--- Assigned task ---
The result must match the data exactly, line for line.

━━━━━ Supplied data ━━━━━

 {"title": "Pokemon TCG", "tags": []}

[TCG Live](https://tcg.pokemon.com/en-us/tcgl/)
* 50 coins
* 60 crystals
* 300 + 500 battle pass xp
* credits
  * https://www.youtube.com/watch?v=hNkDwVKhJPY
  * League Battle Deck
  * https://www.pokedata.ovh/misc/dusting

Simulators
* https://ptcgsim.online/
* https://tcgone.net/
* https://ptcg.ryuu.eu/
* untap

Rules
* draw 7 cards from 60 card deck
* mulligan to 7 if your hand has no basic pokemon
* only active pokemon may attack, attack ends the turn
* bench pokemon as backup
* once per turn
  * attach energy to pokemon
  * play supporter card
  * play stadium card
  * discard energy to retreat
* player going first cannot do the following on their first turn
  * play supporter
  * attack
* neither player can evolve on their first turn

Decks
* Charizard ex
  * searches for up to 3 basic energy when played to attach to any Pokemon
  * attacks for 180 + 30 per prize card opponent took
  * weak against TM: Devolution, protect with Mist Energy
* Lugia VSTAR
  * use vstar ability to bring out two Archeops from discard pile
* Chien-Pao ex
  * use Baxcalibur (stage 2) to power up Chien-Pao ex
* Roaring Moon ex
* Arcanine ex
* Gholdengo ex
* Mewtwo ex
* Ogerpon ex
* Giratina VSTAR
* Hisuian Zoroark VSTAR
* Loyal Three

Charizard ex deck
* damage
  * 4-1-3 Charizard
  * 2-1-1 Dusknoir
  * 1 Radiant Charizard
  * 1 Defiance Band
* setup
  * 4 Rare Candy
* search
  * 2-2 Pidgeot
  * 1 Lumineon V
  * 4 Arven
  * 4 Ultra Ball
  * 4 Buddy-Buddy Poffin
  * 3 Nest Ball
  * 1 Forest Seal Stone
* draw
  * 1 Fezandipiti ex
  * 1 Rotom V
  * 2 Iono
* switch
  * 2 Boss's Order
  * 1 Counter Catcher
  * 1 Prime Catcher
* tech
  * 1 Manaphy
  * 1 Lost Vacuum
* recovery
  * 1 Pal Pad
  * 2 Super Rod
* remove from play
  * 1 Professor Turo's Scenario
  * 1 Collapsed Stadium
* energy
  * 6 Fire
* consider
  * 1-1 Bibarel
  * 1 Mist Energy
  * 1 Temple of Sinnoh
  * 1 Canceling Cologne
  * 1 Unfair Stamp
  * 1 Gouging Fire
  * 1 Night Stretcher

━━━━━

--- Answer box ---
 {"title": "Pokemon TCG", "tags": []}

[TCG Live](https://tcg.pokemon.com/en-us/tcgl/)
* 50 coins
* 60 crystals
* 300 + 500 battle pass xp
* credits
  * https://www.youtube.com/watch?v=hNkDwVKhJPY
  * League Battle Deck
  * https://www.pokedata.ovh/misc/dusting

Simulators
* https://ptcgsim.online/
* https://tcgone.net/
* https://ptcg.ryuu.eu/
* untap

Rules
* draw 7 cards from 60 card deck
* mulligan to 7 if your hand has no basic pokemon
* only active pokemon may attack, attack ends the turn
* bench pokemon as backup
* once per turn
  * attach energy to pokemon
  * play supporter card
  * play stadium card
  * discard energy to retreat
* player going first cannot do the following on their first turn
  * play supporter
  * attack
* neither player can evolve on their first turn

Decks
* Charizard ex
  * searches for up to 3 basic energy when played to attach to any Pokemon
  * attacks for 180 + 30 per prize card opponent took
  * weak against TM: Devolution, protect with Mist Energy
* Lugia VSTAR
  * use vstar ability to bring out two Archeops from discard pile
* Chien-Pao ex
  * use Baxcalibur (stage 2) to power up Chien-Pao ex
* Roaring Moon ex
* Arcanine ex
* Gholdengo ex
* Mewtwo ex
* Ogerpon ex
* Giratina VSTAR
* Hisuian Zoroark VSTAR
* Loyal Three

Charizard ex deck
* damage
  * 4-1-3 Charizard
  * 2-1-1 Dusknoir
  * 1 Radiant Charizard
  * 1 Defiance Band
* setup
  * 4 Rare Candy
* search
  * 2-2 Pidgeot
  * 1 Lumineon V
  * 4 Arven
  * 4 Ultra Ball
  * 4 Buddy-Buddy Poffin
  * 3 Nest Ball
  * 1 Forest Seal Stone
* draw
  * 1 Fezandipiti ex
  * 1 Rotom V
  * 2 Iono
* switch
  * 2 Boss's Order
  * 1 Counter Catcher
  * 1 Prime Catcher
* tech
  * 1 Manaphy
  * 1 Lost Vacuum
* recovery
  * 1 Pal Pad
  * 2 Super Rod
* remove from play
  * 1 Professor Turo's Scenario
  * 1 Collapsed Stadium
* energy
  * 6 Fire
* consider
  * 1-1 Bibarel
  * 1 Mist Energy
  * 1 Temple of Sinnoh
  * 1 Canceling Cologne
  * 1 Unfair Stamp
  * 1 Gouging Fire
  * 1 Night Stretcher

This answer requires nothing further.